American journalist, writer and columnist

Mildred Ladner Thompson (June 24, 1918 – June 25, 2013) was an American journalist, writer, and columnist with The Wall Street Journal, where she became one of its first female reporters. She also worked as a reporter and columnist for the Associated Press and Tulsa World.

==Early life and education==
Thompson was born Mildred Diefenderfer in Allentown, Pennsylvania, on June 24, 1918, the only child of Orlando and Mary Diefenderfer. She worked at an Allentown newspaper while completing her bachelor's degree at Moravian College. She received a master's degree in journalism from the University of Wisconsin–Madison.

==Career==
In 1945, shortly after completing graduate school, she was hired by Associated Press, where she worked out of the Associated Press' Philadelphia bureau. While at Associated Press, she interviewed U.S. President Franklin D. Roosevelt and his wife, First Lady of the United States Eleanor Roosevelt.

Her work at Associated Press caught the attention of The Wall Street Journal, which hired her in 1945 as a reporter for its bureau in their Washington D.C. bureau, where she became one of the newspaper's first female reporters. She was the only woman on the staff of the WSJ at the time of her hiring. Her assignments included the Truman administration and the newspaper's aviation and transportation beats. In November 1947, Thompson flew to California, where she witnessed and covered the first, and only, flight of the Spruce Goose (Hughes H-4 Hercules), the prototype aircraft created by Howard Hughes.

In 1950, she relocated to Oklahoma, where she worked as an correspondent for several national publications. She also wrote for several Tulsa-based organizations, including the Tulsa Boys Home and Tulsa Ballet. She was hired by the Gilcrease Museum to write biographies of artists, including "O. C. Seltzer, Painter of the Old West" and "William de la Montagne Cary, Artist on the Missouri River," which were published by the University of Oklahoma. She also authored a history of the Tulsa City-County Library, "Tulsa City-County Library: 1912–1991," which was published in 1991.
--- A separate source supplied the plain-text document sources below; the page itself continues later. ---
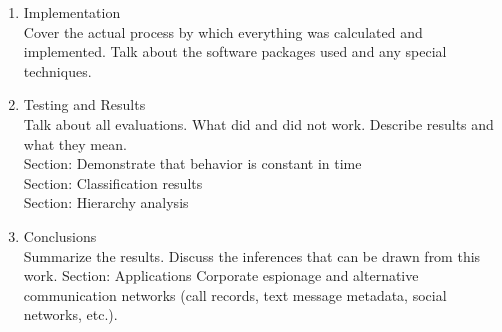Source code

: \documentclass[12pt,dvips]{report}
\begin{document}
\begin{enumerate}
\item Implementation \\
Cover the actual process by which everything was calculated and implemented.  Talk about the software packages used and any special techniques. \\
\item Testing and Results \\
Talk about all evaluations.  What did and did not work.  Describe results and what they mean.\\
Section: Demonstrate that behavior is constant in time\\
Section: Classification results\\
Section: Hierarchy analysis\\
\item Conclusions\\
Summarize the results.  Discuss the inferences that can be drawn from this work.
Section: Applications
Corporate espionage and alternative communication networks (call records, text message metadata, social networks, etc.).
\end{enumerate}
\end{document}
In 1977, Thompson was hired by the Tulsa World as a book editor, columnist, and was highly involved with the Tulsa Press Club.

She lived in Tulsa for 45 years until 1995, when she moved to Sarasota, Florida with her second husband, T.K. Thompson. She continued to write biographies of new residents of her Florida retirement community.

==Personal life==
Thompson met her first husband, the late John Ladner, a U.S. Navy commander from Tulsa, Oklahoma, while working in Washington, D.C. She and Ladner, who later became a Tulsa district judge, moved to Oklahoma shortly after their 1950 wedding.

==Death==
Thompson died in Sarasota, Florida, on June 25, 2013, at age of 95. She was survived by her three children, Mary Pat Robertson, Helen Ladner, and Edward Ladner. She was widowed by both her first and second husbands, John Ladner, who died in 1983, and T. K. Thompson.